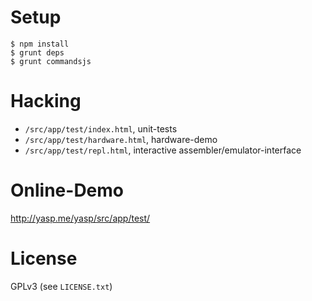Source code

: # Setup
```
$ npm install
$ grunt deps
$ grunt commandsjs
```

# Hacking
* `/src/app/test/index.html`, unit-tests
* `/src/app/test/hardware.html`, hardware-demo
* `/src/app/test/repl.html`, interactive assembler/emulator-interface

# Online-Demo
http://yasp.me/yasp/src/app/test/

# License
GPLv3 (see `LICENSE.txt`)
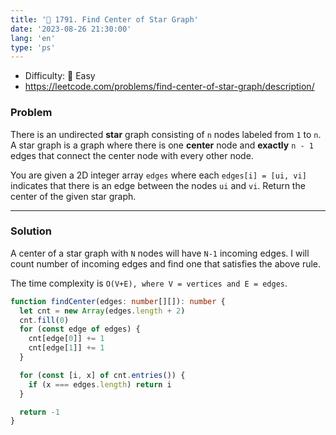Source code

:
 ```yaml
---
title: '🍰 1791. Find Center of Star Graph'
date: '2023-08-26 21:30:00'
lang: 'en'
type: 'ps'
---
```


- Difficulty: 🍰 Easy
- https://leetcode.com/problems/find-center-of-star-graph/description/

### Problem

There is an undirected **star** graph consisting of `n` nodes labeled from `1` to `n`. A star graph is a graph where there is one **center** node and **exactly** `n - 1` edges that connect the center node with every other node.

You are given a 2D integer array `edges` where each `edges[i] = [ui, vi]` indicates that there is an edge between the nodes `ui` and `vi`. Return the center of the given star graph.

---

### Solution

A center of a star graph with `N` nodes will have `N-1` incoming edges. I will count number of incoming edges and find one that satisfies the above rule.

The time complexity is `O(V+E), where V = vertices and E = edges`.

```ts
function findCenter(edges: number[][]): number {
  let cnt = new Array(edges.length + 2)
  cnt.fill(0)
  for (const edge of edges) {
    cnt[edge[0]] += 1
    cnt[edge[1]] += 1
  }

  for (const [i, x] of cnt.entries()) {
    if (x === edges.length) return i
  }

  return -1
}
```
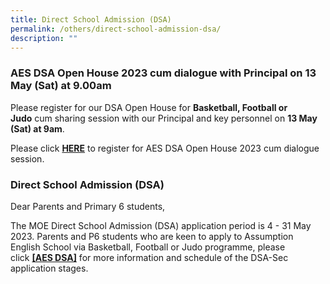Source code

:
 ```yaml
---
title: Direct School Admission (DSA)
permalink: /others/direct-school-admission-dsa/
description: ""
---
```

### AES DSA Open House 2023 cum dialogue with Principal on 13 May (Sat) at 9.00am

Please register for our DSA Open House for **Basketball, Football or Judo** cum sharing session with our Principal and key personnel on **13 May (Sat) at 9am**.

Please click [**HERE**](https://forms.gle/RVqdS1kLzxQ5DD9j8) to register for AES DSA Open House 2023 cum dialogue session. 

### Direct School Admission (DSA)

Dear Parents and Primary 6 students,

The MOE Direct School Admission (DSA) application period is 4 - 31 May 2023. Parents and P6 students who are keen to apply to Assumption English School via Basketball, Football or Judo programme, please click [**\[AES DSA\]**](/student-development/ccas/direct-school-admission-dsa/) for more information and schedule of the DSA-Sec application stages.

WORK TASK: All the records need to be printed again exactly as written, though without their pictures.

ANSWER BELOW:
Source code

: # Setup
```
$ npm install
$ grunt deps
$ grunt commandsjs
```

# Hacking
* `/src/app/test/index.html`, unit-tests
* `/src/app/test/hardware.html`, hardware-demo
* `/src/app/test/repl.html`, interactive assembler/emulator-interface

# Online-Demo
http://yasp.me/yasp/src/app/test/

# License
GPLv3 (see `LICENSE.txt`)
Source code

:
 ```yaml
---
title: '🍰 1791. Find Center of Star Graph'
date: '2023-08-26 21:30:00'
lang: 'en'
type: 'ps'
---
```


- Difficulty: 🍰 Easy
- https://leetcode.com/problems/find-center-of-star-graph/description/

### Problem

There is an undirected **star** graph consisting of `n` nodes labeled from `1` to `n`. A star graph is a graph where there is one **center** node and **exactly** `n - 1` edges that connect the center node with every other node.

You are given a 2D integer array `edges` where each `edges[i] = [ui, vi]` indicates that there is an edge between the nodes `ui` and `vi`. Return the center of the given star graph.

---

### Solution

A center of a star graph with `N` nodes will have `N-1` incoming edges. I will count number of incoming edges and find one that satisfies the above rule.

The time complexity is `O(V+E), where V = vertices and E = edges`.

```ts
function findCenter(edges: number[][]): number {
  let cnt = new Array(edges.length + 2)
  cnt.fill(0)
  for (const edge of edges) {
    cnt[edge[0]] += 1
    cnt[edge[1]] += 1
  }

  for (const [i, x] of cnt.entries()) {
    if (x === edges.length) return i
  }

  return -1
}
```
Source code

:
 ```yaml
---
title: Direct School Admission (DSA)
permalink: /others/direct-school-admission-dsa/
description: ""
---
```

### AES DSA Open House 2023 cum dialogue with Principal on 13 May (Sat) at 9.00am

Please register for our DSA Open House for **Basketball, Football or Judo** cum sharing session with our Principal and key personnel on **13 May (Sat) at 9am**.

Please click [**HERE**](https://forms.gle/RVqdS1kLzxQ5DD9j8) to register for AES DSA Open House 2023 cum dialogue session. 

### Direct School Admission (DSA)

Dear Parents and Primary 6 students,

The MOE Direct School Admission (DSA) application period is 4 - 31 May 2023. Parents and P6 students who are keen to apply to Assumption English School via Basketball, Football or Judo programme, please click [**\[AES DSA\]**](/student-development/ccas/direct-school-admission-dsa/) for more information and schedule of the DSA-Sec application stages.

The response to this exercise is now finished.